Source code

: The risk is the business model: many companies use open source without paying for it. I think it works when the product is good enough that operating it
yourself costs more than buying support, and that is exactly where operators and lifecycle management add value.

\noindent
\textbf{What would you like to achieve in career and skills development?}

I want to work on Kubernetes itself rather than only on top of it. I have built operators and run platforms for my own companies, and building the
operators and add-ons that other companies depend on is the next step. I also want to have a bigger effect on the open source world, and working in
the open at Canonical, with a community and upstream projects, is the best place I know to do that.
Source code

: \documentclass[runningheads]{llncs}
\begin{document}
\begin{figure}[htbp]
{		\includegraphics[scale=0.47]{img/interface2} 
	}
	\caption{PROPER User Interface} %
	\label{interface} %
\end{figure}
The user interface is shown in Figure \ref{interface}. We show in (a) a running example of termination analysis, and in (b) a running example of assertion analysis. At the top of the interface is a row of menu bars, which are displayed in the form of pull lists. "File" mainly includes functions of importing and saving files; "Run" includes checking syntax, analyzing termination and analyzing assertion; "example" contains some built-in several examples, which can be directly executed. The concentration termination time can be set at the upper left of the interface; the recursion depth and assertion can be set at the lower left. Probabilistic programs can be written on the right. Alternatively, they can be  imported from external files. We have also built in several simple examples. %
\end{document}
────────
#### EXERCISE DESCRIPTION:
Retype the entire listing word for word.

#### EXERCISE RESULT:
Source code

: The risk is the business model: many companies use open source without paying for it. I think it works when the product is good enough that operating it
yourself costs more than buying support, and that is exactly where operators and lifecycle management add value.

\noindent
\textbf{What would you like to achieve in career and skills development?}

I want to work on Kubernetes itself rather than only on top of it. I have built operators and run platforms for my own companies, and building the
operators and add-ons that other companies depend on is the next step. I also want to have a bigger effect on the open source world, and working in
the open at Canonical, with a community and upstream projects, is the best place I know to do that.
Source code

: \documentclass[runningheads]{llncs}
\begin{document}
\begin{figure}[htbp]
{		\includegraphics[scale=0.47]{img/interface2} 
	}
	\caption{PROPER User Interface} %
	\label{interface} %
\end{figure}
The user interface is shown in Figure \ref{interface}. We show in (a) a running example of termination analysis, and in (b) a running example of assertion analysis. At the top of the interface is a row of menu bars, which are displayed in the form of pull lists. "File" mainly includes functions of importing and saving files; "Run" includes checking syntax, analyzing termination and analyzing assertion; "example" contains some built-in several examples, which can be directly executed. The concentration termination time can be set at the upper left of the interface; the recursion depth and assertion can be set at the lower left. Probabilistic programs can be written on the right. Alternatively, they can be  imported from external files. We have also built in several simple examples. %
\end{document}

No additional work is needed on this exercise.